*** Opening Extracted material ***

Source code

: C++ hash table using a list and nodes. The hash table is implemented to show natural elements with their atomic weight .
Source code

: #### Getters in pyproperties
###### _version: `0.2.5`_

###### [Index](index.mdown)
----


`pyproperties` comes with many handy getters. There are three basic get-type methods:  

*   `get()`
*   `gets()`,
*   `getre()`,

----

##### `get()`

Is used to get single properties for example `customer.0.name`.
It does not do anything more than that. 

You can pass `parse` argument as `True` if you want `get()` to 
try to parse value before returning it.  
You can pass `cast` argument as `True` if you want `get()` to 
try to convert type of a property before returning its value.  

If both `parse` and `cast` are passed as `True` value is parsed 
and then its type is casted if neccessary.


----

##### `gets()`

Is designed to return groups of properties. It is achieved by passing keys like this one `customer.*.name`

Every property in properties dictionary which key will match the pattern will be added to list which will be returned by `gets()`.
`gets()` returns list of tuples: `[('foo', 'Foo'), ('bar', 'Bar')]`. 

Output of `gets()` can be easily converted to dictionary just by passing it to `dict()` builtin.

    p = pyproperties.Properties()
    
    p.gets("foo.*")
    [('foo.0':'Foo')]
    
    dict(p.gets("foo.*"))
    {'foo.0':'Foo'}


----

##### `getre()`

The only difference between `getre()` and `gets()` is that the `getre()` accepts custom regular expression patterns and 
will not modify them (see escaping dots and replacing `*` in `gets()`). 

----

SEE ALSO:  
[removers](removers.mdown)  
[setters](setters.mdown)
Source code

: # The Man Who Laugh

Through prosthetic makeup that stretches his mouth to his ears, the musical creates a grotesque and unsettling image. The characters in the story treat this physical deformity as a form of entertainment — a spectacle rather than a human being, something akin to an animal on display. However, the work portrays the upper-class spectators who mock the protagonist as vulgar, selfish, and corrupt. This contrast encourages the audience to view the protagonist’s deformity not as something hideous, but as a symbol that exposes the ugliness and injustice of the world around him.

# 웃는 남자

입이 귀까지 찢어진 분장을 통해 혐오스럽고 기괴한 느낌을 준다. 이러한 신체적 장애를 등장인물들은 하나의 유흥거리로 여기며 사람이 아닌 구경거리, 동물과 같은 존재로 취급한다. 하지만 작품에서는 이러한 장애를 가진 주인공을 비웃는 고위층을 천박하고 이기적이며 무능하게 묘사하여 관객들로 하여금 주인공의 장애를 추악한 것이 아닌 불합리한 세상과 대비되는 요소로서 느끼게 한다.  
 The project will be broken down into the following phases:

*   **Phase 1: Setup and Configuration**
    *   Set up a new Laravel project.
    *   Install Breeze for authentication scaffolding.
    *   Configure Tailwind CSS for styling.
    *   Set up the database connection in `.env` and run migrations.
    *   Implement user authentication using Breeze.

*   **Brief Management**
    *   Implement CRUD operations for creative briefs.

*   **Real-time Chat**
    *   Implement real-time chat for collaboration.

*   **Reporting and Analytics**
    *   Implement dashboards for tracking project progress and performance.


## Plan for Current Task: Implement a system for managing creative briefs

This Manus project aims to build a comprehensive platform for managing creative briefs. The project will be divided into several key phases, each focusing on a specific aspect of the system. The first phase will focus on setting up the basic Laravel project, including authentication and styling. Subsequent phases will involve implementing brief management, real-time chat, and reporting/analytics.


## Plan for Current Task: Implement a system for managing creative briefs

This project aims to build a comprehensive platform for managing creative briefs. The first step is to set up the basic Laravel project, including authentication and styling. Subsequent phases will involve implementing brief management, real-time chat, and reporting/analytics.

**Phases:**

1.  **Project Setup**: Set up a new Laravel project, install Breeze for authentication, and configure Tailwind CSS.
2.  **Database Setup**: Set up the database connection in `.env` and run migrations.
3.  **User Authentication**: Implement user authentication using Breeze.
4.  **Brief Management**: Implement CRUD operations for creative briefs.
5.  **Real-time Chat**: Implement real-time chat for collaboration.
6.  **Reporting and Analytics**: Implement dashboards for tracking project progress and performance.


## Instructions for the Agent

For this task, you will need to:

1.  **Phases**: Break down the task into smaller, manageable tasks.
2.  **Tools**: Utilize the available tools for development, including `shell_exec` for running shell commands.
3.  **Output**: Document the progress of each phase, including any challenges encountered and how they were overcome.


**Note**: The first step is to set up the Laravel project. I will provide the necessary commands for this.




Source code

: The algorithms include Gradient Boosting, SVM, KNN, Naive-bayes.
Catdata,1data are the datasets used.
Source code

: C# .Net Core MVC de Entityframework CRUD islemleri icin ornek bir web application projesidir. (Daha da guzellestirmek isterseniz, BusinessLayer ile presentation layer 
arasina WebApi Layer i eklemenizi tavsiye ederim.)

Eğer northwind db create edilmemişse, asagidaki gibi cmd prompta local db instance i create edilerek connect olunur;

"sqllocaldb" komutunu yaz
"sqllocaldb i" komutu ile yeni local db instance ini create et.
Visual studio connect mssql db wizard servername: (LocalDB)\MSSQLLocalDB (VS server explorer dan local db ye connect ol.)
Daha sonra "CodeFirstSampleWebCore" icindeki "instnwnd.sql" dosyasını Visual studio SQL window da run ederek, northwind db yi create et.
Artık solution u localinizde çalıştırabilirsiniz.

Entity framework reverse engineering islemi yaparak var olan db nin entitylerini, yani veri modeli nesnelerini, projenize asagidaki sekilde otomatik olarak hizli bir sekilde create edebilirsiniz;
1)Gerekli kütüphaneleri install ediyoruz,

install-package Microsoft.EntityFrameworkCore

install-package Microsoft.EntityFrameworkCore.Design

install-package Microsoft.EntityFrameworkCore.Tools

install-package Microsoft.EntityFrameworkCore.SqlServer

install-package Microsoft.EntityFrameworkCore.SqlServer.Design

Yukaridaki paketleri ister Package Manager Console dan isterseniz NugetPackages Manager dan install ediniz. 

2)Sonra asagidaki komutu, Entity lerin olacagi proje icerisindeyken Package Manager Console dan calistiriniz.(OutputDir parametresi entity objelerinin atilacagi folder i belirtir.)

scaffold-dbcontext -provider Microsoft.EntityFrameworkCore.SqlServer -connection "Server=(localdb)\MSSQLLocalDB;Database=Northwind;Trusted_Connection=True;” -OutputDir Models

*** Closing Extracted material ***

* [Task instructions]
Please be sure to repeat every entry exactly.

* [Result for this exercise]
Source code

: C++ hash table using a list and nodes. The hash table is implemented to show natural elements with their atomic weight .
Source code

: #### Getters in pyproperties
###### _version: `0.2.5`_

###### [Index](index.mdown)
----


`pyproperties` comes with many handy getters. There are three basic get-type methods:  

*   `get()`
*   `gets()`,
*   `getre()`,

----

##### `get()`

Is used to get single properties for example `customer.0.name`.
It does not do anything more than that. 

You can pass `parse` argument as `True` if you want `get()` to 
try to parse value before returning it.  
You can pass `cast` argument as `True` if you want `get()` to 
try to convert type of a property before returning its value.  

If both `parse` and `cast` are passed as `True` value is parsed 
and then its type is casted if neccessary.


----

##### `gets()`

Is designed to return groups of properties. It is achieved by passing keys like this one `customer.*.name`

Every property in properties dictionary which key will match the pattern will be added to list which will be returned by `gets()`.
`gets()` returns list of tuples: `[('foo', 'Foo'), ('bar', 'Bar')]`. 

Output of `gets()` can be easily converted to dictionary just by passing it to `dict()` builtin.

    p = pyproperties.Properties()
    
    p.gets("foo.*")
    [('foo.0':'Foo')]
    
    dict(p.gets("foo.*"))
    {'foo.0':'Foo'}


----

##### `getre()`

The only difference between `getre()` and `gets()` is that the `getre()` accepts custom regular expression patterns and 
will not modify them (see escaping dots and replacing `*` in `gets()`). 

----

SEE ALSO:  
[removers](removers.mdown)  
[setters](setters.mdown)
Source code

: # The Man Who Laugh

Through prosthetic makeup that stretches his mouth to his ears, the musical creates a grotesque and unsettling image. The characters in the story treat this physical deformity as a form of entertainment — a spectacle rather than a human being, something akin to an animal on display. However, the work portrays the upper-class spectators who mock the protagonist as vulgar, selfish, and corrupt. This contrast encourages the audience to view the protagonist’s deformity not as something hideous, but as a symbol that exposes the ugliness and injustice of the world around him.

# 웃는 남자

입이 귀까지 찢어진 분장을 통해 혐오스럽고 기괴한 느낌을 준다. 이러한 신체적 장애를 등장인물들은 하나의 유흥거리로 여기며 사람이 아닌 구경거리, 동물과 같은 존재로 취급한다. 하지만 작품에서는 이러한 장애를 가진 주인공을 비웃는 고위층을 천박하고 이기적이며 무능하게 묘사하여 관객들로 하여금 주인공의 장애를 추악한 것이 아닌 불합리한 세상과 대비되는 요소로서 느끼게 한다.  
 The project will be broken down into the following phases:

*   **Phase 1: Setup and Configuration**
    *   Set up a new Laravel project.
    *   Install Breeze for authentication scaffolding.
    *   Configure Tailwind CSS for styling.
    *   Set up the database connection in `.env` and run migrations.
    *   Implement user authentication using Breeze.

*   **Brief Management**
    *   Implement CRUD operations for creative briefs.

*   **Real-time Chat**
    *   Implement real-time chat for collaboration.

*   **Reporting and Analytics**
    *   Implement dashboards for tracking project progress and performance.


## Plan for Current Task: Implement a system for managing creative briefs

This Manus project aims to build a comprehensive platform for managing creative briefs. The project will be divided into several key phases, each focusing on a specific aspect of the system. The first phase will focus on setting up the basic Laravel project, including authentication and styling. Subsequent phases will involve implementing brief management, real-time chat, and reporting/analytics.


## Plan for Current Task: Implement a system for managing creative briefs

This project aims to build a comprehensive platform for managing creative briefs. The first step is to set up the basic Laravel project, including authentication and styling. Subsequent phases will involve implementing brief management, real-time chat, and reporting/analytics.

**Phases:**

1.  **Project Setup**: Set up a new Laravel project, install Breeze for authentication, and configure Tailwind CSS.
2.  **Database Setup**: Set up the database connection in `.env` and run migrations.
3.  **User Authentication**: Implement user authentication using Breeze.
4.  **Brief Management**: Implement CRUD operations for creative briefs.
5.  **Real-time Chat**: Implement real-time chat for collaboration.
6.  **Reporting and Analytics**: Implement dashboards for tracking project progress and performance.


## Instructions for the Agent

For this task, you will need to:

1.  **Phases**: Break down the task into smaller, manageable tasks.
2.  **Tools**: Utilize the available tools for development, including `shell_exec` for running shell commands.
3.  **Output**: Document the progress of each phase, including any challenges encountered and how they were overcome.


**Note**: The first step is to set up the Laravel project. I will provide the necessary commands for this.




Source code

: The algorithms include Gradient Boosting, SVM, KNN, Naive-bayes.
Catdata,1data are the datasets used.
Source code

: C# .Net Core MVC de Entityframework CRUD islemleri icin ornek bir web application projesidir. (Daha da guzellestirmek isterseniz, BusinessLayer ile presentation layer 
arasina WebApi Layer i eklemenizi tavsiye ederim.)

Eğer northwind db create edilmemişse, asagidaki gibi cmd prompta local db instance i create edilerek connect olunur;

"sqllocaldb" komutunu yaz
"sqllocaldb i" komutu ile yeni local db instance ini create et.
Visual studio connect mssql db wizard servername: (LocalDB)\MSSQLLocalDB (VS server explorer dan local db ye connect ol.)
Daha sonra "CodeFirstSampleWebCore" icindeki "instnwnd.sql" dosyasını Visual studio SQL window da run ederek, northwind db yi create et.
Artık solution u localinizde çalıştırabilirsiniz.

Entity framework reverse engineering islemi yaparak var olan db nin entitylerini, yani veri modeli nesnelerini, projenize asagidaki sekilde otomatik olarak hizli bir sekilde create edebilirsiniz;
1)Gerekli kütüphaneleri install ediyoruz,

install-package Microsoft.EntityFrameworkCore

install-package Microsoft.EntityFrameworkCore.Design

install-package Microsoft.EntityFrameworkCore.Tools

install-package Microsoft.EntityFrameworkCore.SqlServer

install-package Microsoft.EntityFrameworkCore.SqlServer.Design

Yukaridaki paketleri ister Package Manager Console dan isterseniz NugetPackages Manager dan install ediniz. 

2)Sonra asagidaki komutu, Entity lerin olacagi proje icerisindeyken Package Manager Console dan calistiriniz.(OutputDir parametresi entity objelerinin atilacagi folder i belirtir.)

scaffold-dbcontext -provider Microsoft.EntityFrameworkCore.SqlServer -connection "Server=(localdb)\MSSQLLocalDB;Database=Northwind;Trusted_Connection=True;” -OutputDir Models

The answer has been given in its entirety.